Count how many lines in the data hold "指定的集群加载配置". Only the number.

RECORDED INFORMATION:

━━━━━━━━━━━━━━━━

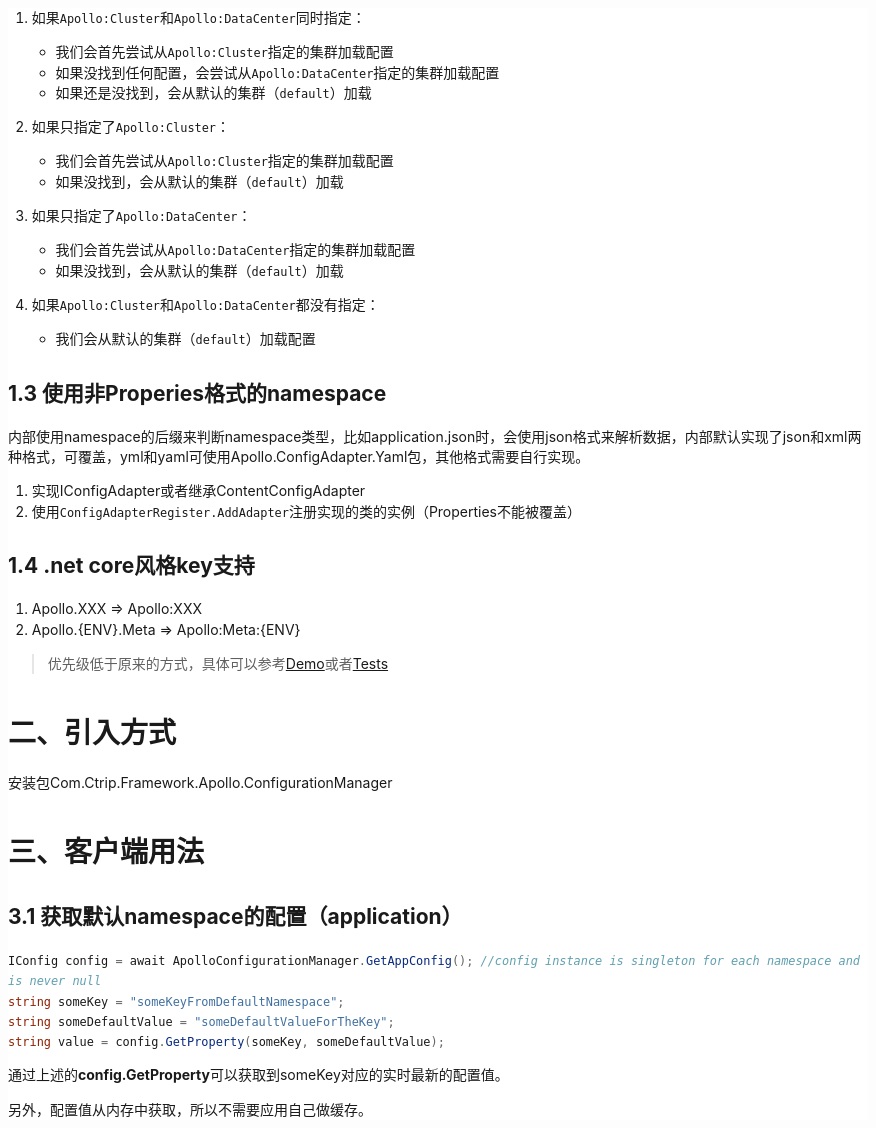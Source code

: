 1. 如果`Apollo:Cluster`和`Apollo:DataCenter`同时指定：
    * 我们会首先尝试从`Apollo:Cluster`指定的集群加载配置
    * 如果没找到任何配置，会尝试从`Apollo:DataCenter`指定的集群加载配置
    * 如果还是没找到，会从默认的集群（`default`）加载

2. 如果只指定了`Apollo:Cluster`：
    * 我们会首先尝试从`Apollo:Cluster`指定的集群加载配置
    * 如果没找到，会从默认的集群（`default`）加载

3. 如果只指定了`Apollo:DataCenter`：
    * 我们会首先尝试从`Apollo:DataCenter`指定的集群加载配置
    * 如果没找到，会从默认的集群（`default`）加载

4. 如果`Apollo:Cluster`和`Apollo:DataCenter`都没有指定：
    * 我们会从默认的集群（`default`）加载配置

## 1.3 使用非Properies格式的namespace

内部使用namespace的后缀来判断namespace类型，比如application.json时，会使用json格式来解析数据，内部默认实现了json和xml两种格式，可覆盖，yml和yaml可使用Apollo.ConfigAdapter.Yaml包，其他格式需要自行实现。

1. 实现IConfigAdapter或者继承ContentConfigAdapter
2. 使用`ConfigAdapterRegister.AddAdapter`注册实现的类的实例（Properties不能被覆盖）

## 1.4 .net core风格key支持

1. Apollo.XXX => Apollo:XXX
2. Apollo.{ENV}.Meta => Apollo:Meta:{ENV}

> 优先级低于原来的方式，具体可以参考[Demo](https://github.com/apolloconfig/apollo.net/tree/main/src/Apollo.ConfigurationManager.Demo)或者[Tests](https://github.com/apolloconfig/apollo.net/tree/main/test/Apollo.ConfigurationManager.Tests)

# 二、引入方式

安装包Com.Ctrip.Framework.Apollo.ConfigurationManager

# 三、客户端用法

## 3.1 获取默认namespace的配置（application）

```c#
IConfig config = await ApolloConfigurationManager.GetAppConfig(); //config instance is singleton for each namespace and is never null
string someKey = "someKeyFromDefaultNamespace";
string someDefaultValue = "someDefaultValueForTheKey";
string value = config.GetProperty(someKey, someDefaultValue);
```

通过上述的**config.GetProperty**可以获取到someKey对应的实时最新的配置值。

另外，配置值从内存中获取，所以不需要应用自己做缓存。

━━━━━━━━━━━━━━━━

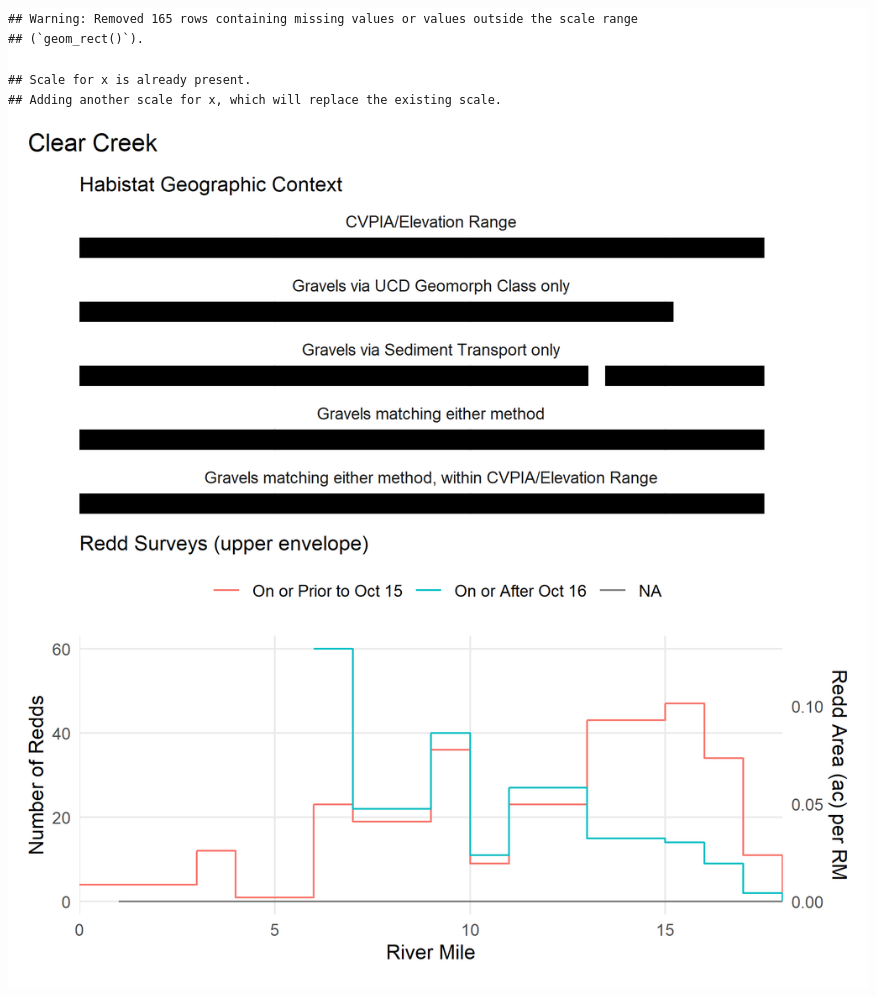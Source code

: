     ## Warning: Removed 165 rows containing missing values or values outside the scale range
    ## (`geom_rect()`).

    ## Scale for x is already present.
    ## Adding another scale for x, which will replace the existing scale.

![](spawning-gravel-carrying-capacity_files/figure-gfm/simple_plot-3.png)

━━━━━━━━━━━━━━━━

RESULT: 4